Perhaps fittingly, in a 2008 interview with the Topeka Capital-Journal, Gunderson related his love for the broadcast business and how long he might last.

“It's still fun to me to come to work,” he said then, at 76 years old. “Probably by the time I’m 80 I might decide that that's enough.”

He was 81 years old and worked right up until last month (April) when his health declined. He passed away on May 19 and would have marked 58 years on the job as the station celebrates its 60th anniversary this fall.

It was Nov. 9, 1955, when Gunderson, fresh out of the Navy (where he served as an electronics technician), was looking for a radio-engineering job to earn money for college. The local WIBW Radio had no openings, but sister TV station WIBW-TV did. Gunderson went on to oversee the station’s move from black/white to color, analog to digital, then to high definition broadcasting.

“[My boss at the time] asked if I had any experience in television,” Gunderson said in a 2004 interview, while being inducted into the Kansas Association of Broadcasters Hall of Fame. “I said no. He said ‘do you want to learn?’ And I said ‘that would be all right.’”

Today WIBW-TV broadcasts a digital signal on VHF channel 13 (it is the only commercial station in Topeka on the VHF band) and augments that with a digital translator on UHF channel 44. The station has dominated the market for as long as records have been kept and claims many technical firsts in the market. It was the first to broadcast in color, the first to use a live microwave truck, and is currently the only Topeka station with an ENG live truck. On February 23, 2012, beginning with its 6 p.m. newscast, WIBW-TV became the first television station in Northeast Kansas to broadcast its local newscasts in high definition.

“A couple years after I started, I got an offer for another job,” Gunderson said, “but, going to school, I thought I'll just stay. And I stayed and I stayed.”

For 35 years, Gunderson served as WIBW's chief engineer. More recently he served as the station’s satellite coordinator. Known for his ingenuity, when the station began broadcasting horse races from Ruidoso, New Mexico, Gunderson and his fellow engineers found a spot for the dish to send out the signal—on a mountainside, behind the trailer home of a man who let them plug into his outlet for power.

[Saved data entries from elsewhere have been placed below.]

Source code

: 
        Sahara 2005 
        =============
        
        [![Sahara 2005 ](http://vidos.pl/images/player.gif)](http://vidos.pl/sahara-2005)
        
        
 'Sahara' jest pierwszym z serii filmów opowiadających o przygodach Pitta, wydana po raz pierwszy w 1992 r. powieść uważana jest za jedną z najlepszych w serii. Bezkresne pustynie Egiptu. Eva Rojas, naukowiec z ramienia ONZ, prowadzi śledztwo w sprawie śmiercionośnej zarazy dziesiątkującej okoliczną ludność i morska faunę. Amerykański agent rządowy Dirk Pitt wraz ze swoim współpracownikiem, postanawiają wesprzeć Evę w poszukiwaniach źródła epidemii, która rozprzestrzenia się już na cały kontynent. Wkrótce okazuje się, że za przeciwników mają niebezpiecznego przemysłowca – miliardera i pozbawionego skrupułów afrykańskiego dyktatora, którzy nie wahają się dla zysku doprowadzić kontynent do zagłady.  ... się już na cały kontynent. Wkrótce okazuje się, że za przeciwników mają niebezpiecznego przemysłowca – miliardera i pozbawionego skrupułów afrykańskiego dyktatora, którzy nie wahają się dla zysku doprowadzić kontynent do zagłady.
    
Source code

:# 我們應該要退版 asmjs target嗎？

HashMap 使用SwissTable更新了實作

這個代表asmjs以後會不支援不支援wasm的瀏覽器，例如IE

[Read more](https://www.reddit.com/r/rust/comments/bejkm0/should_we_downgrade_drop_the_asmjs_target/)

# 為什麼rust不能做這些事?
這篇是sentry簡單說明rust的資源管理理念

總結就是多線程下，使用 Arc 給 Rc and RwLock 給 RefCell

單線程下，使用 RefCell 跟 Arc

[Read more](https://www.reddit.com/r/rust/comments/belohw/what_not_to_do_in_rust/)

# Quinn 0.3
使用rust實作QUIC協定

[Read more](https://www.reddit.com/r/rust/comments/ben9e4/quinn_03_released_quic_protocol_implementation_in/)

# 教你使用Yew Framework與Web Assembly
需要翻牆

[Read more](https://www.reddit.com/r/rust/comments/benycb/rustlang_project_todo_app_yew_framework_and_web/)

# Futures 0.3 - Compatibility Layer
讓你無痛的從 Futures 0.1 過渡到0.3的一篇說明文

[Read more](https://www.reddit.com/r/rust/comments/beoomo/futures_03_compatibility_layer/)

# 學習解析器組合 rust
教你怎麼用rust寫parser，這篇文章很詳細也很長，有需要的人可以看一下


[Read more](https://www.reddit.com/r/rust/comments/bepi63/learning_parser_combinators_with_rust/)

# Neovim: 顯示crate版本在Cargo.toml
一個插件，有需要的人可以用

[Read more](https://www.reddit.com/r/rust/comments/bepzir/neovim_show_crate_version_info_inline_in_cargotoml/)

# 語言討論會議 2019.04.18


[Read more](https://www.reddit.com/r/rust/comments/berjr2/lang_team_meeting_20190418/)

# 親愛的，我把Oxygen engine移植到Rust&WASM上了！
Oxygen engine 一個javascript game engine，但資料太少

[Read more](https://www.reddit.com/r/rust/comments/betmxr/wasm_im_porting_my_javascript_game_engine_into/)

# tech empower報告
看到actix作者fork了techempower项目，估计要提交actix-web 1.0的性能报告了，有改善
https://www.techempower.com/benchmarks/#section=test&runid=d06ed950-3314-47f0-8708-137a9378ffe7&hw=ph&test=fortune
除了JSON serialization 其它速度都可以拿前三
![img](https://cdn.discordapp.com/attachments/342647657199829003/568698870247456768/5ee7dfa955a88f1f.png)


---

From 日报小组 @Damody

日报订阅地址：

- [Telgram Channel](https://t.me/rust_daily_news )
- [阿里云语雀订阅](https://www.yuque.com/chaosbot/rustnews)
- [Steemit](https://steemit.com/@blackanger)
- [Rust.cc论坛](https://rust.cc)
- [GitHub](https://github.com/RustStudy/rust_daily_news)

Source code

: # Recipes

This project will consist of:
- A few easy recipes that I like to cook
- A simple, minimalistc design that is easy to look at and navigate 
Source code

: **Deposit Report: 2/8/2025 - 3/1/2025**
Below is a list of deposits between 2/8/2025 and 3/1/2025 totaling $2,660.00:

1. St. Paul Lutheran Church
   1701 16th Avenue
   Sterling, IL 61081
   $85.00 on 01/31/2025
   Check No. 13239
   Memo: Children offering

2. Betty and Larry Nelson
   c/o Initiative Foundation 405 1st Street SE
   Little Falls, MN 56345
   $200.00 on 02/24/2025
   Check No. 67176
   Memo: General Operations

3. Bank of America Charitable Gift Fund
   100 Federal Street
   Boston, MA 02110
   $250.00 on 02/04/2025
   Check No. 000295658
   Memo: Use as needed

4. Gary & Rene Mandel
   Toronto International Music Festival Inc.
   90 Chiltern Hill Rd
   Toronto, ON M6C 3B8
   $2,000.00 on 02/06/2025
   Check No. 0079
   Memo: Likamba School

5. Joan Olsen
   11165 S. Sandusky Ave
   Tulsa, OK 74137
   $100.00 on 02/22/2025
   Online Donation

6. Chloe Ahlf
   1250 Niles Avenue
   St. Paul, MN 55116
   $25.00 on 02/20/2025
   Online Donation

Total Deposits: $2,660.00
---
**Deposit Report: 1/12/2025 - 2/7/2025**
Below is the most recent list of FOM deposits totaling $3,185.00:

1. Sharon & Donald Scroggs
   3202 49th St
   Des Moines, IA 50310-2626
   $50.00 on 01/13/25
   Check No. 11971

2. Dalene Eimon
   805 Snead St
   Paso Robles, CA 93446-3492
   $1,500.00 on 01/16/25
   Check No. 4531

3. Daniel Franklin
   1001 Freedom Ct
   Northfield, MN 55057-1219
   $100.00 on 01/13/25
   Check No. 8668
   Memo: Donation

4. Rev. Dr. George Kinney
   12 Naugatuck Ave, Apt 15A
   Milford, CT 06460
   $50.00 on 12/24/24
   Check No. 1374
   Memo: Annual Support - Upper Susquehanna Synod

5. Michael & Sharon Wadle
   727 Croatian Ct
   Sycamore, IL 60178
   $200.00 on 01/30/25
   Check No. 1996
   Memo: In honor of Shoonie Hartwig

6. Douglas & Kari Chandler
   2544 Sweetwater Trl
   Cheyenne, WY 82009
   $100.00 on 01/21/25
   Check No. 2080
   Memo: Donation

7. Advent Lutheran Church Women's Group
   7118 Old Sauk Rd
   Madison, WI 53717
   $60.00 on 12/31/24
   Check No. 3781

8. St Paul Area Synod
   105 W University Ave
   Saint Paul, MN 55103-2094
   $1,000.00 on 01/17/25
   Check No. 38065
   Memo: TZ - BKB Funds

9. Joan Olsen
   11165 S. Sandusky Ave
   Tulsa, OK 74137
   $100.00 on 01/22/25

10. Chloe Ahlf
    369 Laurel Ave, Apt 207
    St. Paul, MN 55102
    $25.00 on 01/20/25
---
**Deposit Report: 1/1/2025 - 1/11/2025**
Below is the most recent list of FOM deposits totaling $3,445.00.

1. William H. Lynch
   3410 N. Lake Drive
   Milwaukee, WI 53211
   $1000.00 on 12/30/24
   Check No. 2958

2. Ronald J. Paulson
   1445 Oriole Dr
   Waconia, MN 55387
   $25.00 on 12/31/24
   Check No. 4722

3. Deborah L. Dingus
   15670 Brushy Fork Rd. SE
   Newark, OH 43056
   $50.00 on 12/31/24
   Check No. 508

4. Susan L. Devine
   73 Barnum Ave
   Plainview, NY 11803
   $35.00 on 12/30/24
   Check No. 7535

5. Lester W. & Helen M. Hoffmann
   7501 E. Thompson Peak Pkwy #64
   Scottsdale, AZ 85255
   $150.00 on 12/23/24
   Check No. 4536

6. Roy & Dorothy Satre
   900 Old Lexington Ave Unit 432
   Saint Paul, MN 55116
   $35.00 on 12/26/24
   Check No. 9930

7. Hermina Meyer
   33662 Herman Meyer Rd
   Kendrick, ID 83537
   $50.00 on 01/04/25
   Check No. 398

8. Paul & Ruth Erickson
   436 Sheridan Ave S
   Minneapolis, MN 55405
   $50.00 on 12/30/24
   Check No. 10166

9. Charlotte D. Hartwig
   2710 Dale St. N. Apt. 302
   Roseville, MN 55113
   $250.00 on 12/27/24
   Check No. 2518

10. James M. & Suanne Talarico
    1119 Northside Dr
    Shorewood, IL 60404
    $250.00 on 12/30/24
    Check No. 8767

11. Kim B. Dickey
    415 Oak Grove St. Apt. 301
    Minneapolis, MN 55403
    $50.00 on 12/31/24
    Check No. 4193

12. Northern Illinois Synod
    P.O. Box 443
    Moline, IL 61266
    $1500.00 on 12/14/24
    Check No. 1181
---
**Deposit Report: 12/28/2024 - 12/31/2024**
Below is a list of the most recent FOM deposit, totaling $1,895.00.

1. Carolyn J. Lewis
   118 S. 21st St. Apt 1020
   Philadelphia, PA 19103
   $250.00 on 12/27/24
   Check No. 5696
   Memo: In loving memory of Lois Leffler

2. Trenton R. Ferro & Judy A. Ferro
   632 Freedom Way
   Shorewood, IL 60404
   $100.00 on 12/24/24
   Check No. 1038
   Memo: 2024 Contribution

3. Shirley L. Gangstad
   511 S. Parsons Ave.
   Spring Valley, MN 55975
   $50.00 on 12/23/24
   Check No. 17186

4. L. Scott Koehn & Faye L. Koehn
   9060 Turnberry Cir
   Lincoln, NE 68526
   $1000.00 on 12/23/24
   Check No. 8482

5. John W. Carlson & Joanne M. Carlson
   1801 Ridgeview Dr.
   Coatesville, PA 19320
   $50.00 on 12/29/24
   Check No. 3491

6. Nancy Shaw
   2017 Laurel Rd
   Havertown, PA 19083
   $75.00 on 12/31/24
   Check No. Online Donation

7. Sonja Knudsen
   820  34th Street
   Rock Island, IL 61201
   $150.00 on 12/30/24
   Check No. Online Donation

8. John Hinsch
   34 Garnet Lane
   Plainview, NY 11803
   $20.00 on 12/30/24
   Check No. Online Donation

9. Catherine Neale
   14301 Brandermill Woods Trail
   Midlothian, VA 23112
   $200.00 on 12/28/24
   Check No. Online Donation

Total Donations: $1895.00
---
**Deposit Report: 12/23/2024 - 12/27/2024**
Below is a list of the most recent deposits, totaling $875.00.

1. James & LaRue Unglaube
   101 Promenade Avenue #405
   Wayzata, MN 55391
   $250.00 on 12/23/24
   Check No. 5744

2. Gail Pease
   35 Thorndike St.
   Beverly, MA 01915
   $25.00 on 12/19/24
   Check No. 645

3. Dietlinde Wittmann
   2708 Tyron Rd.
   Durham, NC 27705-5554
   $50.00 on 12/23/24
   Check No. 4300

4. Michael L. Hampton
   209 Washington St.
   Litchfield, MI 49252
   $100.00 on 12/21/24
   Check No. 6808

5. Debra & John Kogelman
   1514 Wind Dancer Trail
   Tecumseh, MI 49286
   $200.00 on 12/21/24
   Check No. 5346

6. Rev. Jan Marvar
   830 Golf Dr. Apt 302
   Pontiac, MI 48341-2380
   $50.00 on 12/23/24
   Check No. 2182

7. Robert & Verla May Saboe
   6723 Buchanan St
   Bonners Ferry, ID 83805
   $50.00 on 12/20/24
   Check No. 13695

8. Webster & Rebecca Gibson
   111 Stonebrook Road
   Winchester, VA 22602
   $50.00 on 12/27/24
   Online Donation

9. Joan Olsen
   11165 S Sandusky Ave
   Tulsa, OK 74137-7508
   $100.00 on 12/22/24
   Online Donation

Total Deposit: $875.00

When the phone company wanted to charge $50,000 to relay a signal for televised Landon Lectures from Kansas State University, Gunderson and the crew found another option.

“They came up with the idea of putting a bus in the middle of a field in the Flint Hills and then it would relay the signal from Manhattan to there, to the station,” Jim Hollis, the station’s former news director, said.

The mid 1980s brought remote satellite technology to Topeka with Elmer literally driving the satellite remote truck, logging more than 200,000 miles to cover everything from the Miss America Pageant in New Jersey, to San Diego and New Orleans for Super Bowls. He even covered the 2008 NCAA Men's National Championship Game in San Antonio.

The station’s former general manager, the late Jerry Holly praised Gunderson's knowledge in his hall of fame tribute speech in 2004.

“He’s forgotten more than most people ever learned and he’s proven it over and over,” Holly said.